C’est en mettant le pied sur la traverse du chemin de fer que tous les souvenirs me sont revenus. En fait, l’odeur du goudron qui imprègne les traverses me rappelle la pêche. Nombre de bons spots que je connais dans le coin sont accessibles par le truchement des chemins de fer et, que ce soit la curiosité et l’excitation de la découverte à l’aller ou le sentiment d’avoir fait une belle journée au retour, cette odeur me replonge tout de suite dans l’esprit. C’est la première fois que je pars pêcher la journée même de l’ouverture de la truite et je ne savais pas trop à quoi m’attendre. Ce fut un régal.

Avec le soleil radieux et le ciel bleu, le vent qui poussait en rafales et l’eau très froide, j’avais peu d’espoirs de prendre quoi que ce soit, sinon un coup de soleil (eh oui, c’est moi l’enfoiré de pêcheur qui arrache les chapelets des cordes à linge et qui souhaite de la grisaille), mais j’avais tellement hâte de pouvoir marcher dans un cours d’eau avec ma canne et faire quelques lancers ailleurs que sur ma pelouse (et ainsi cesser d’entendre les ‘’pis, ça mord-tu?’’ moqueurs de mes voisins). Et puis, c’est tout de même magnifique le printemps. J’étais poursuivi par un couple de cicindèles, vous savez ces petits coléoptères volants, rapides comme l’éclair et vert métallique, couleur crème de menthe. En arrivant à la rivière, je croise une tortue peinte, une première pour moi, et je tombe sur un tapis de vérâtres et de sanguinaires : c’est le printemps.

Il est assez rare dans le coin de pouvoir pêcher à ce temps-ci de l’année, les flots sont souvent trop puissants et il impossible d’essayer d’y pêcher à gué, l’eau étant teintée de limon et trop opaque pour que le poisson ne voie votre mouche. Les ruisseaux offrent une meilleure chance par contre et c’est justement l’un d’eux que j’avais en tête de remonter à partir de la rivière. J’ai tout de même fait quelques lancers à la fosse qui se trouve entre le chemin de fer et le ruisseau, question de laisser le temps à mes membres de se coordonner et se rappeler comment lancer une mouche pour vrai. Question aussi de se prendre au fond, dans les arbres et sur mes waders (passage obligé en début de saison). Je suis du genre à pratiquer mes nœuds pendant l’hiver et à lire sur les meilleures techniques de début de saison; rien à faire, quand j’ai les deux pieds dans l’eau, je suis dans un autre monde et toute pratique, toute lecture s’efface. La première sortie est donc habituellement une sortie ‘’tampon’’, une qui sert à faire des gaffes quand ça compte moins. Combinez donc une eau trouble, une météo de juillet et un pêcheur aux mains pleines de pouces et essayez ensuite de prendre quoi que ce soit, au pire, j’aurai pris du soleil.

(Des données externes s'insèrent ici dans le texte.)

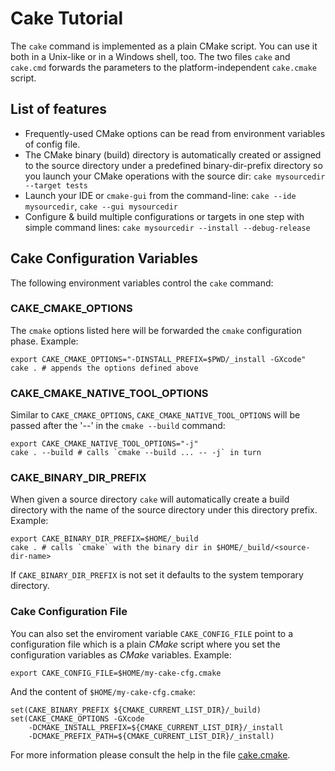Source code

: Cake Tutorial
=============

The `cake` command is implemented as a plain CMake script. You can use it both in a Unix-like or in a Windows shell, too. The two files `cake` and `cake.cmd` forwards the parameters to the platform-independent `cake.cmake` script.

List of features
----------------

- Frequently-used CMake options can be read from environment variables of config file.
- The CMake binary (build) directory is automatically created or assigned to the source directory under a predefined binary-dir-prefix directory so you launch your CMake operations with the source dir: `cake mysourcedir --target tests`
- Launch your IDE or `cmake-gui` from the command-line: `cake --ide mysourcedir`, `cake --gui mysourcedir`
- Configure & build multiple configurations or targets in one step with simple command lines: `cake mysourcedir --install --debug-release`

Cake Configuration Variables
----------------------------

The following environment variables control the `cake` command:

### CAKE_CMAKE_OPTIONS

The `cmake` options listed here will be forwarded the `cmake` configuration phase. Example:

    export CAKE_CMAKE_OPTIONS="-DINSTALL_PREFIX=$PWD/_install -GXcode"
    cake . # appends the options defined above
    
### CAKE_CMAKE_NATIVE_TOOL_OPTIONS

Similar to `CAKE_CMAKE_OPTIONS`, `CAKE_CMAKE_NATIVE_TOOL_OPTIONS` will be passed after the '--' in the `cmake --build` command:

    export CAKE_CMAKE_NATIVE_TOOL_OPTIONS="-j"
    cake . --build # calls `cmake --build ... -- -j` in turn

### CAKE_BINARY_DIR_PREFIX

When given a source directory `cake` will automatically create a build directory with the name of the source directory under this directory prefix. Example:

    export CAKE_BINARY_DIR_PREFIX=$HOME/_build
    cake . # calls `cmake` with the binary dir in $HOME/_build/<source-dir-name>

If `CAKE_BINARY_DIR_PREFIX` is not set it defaults to the system temporary directory.

### Cake Configuration File
You can also set the enviroment variable `CAKE_CONFIG_FILE` point to a configuration file which is a plain *CMake* script where you set the configuration variables as *CMake* variables. Example:

    export CAKE_CONFIG_FILE=$HOME/my-cake-cfg.cmake
    
And the content of `$HOME/my-cake-cfg.cmake`:

    set(CAKE_BINARY_PREFIX ${CMAKE_CURRENT_LIST_DIR}/_build)
    set(CAKE_CMAKE_OPTIONS -GXcode
        -DCMAKE_INSTALL_PREFIX=${CMAKE_CURRENT_LIST_DIR}/_install
        -DCMAKE_PREFIX_PATH=${CMAKE_CURRENT_LIST_DIR}/_install)

For more information please consult the help in the file [cake.cmake](https://github.com/tamaskenez/cake/blob/pkg/cake-src/cake.cmake).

Je teste mes nouvelles bottes, mon épuisette avec un aimant au bout du câble et mes premières mouches faites maison. Monté en ‘’dry-dropper’’ (une nymphe attachée à la courbure de l’hameçon d’une mouche sèche par un bout de bas de ligne de 5X), je préconise l’adage à jour clair, mouche claire avec une light cahill de 14 suivie d’une oreille de lièvre de 16, je soigne mes dérives et j’essaye de ne pas prendre (trop) dans les branches.

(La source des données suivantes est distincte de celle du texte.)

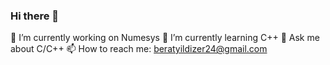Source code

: ### Hi there 👋
🔭 I’m currently working on Numesys
🌱 I’m currently learning C++
💬 Ask me about C/C++
📫 How to reach me: beratyildizer24@gmail.com

<!--
**beratyildizer/beratyildizer** is a ✨ _special_ ✨ repository because its `README.md` (this file) appears on your GitHub profile.

Here are some ideas to get you started:

- 🔭 I’m currently working on Numesys
- 🌱 I’m currently learning C++
- 💬 Ask me about C/C++
- 📫 How to reach me: beratyildizer24@gmail.com
-->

La pêche, c’est plus facile quand vous ne faites pas fuir la truite en débaroulant dans les fosses prometteuses comme un gros balourd. Pour les deux truites que vous avez vu déguerpir, combien vous sont restées invisibles? N’empêche, la journée est superbe, les castors vous ont taillé un bâton de marche parfait avec un peuplier, les petites talles d’ail des bois sont luisantes et paraissent comme des oasis de fertilité à côté des érythrones. Je raccourcis le bas de ligne de ma nymphe, pour éviter de me prendre aux roches du fond à tous les deux lancers et je continus mon chemin dans ce qui semble un ruisseau de paradis, jusqu’à une série de trois fosses dans un coude du ruisseau. Celle du centre semble parfaite et elle l’est. La première truite de l’année mord à ma nymphe et c’est la première fois de ma vie que je peux dire que j’ai pris une truite à ma mouche! Ce ruisseau est vraiment encore plus beau, avec son côté rustique, ses murs de pierres des champs près du chemin de fer, vestiges du travail des hommes d’il y a déjà su

rement un ou deux siècles (histoire typique des Cantons-de-l’Est), mais surtout ses truites mouchetées étonnamment belles et de bonnes tailles (pour un si petit affluent) qui réussissent à s’y reproduire et qui ont survécus, à ma grande surprise, à l’étiage violent de l’été dernier.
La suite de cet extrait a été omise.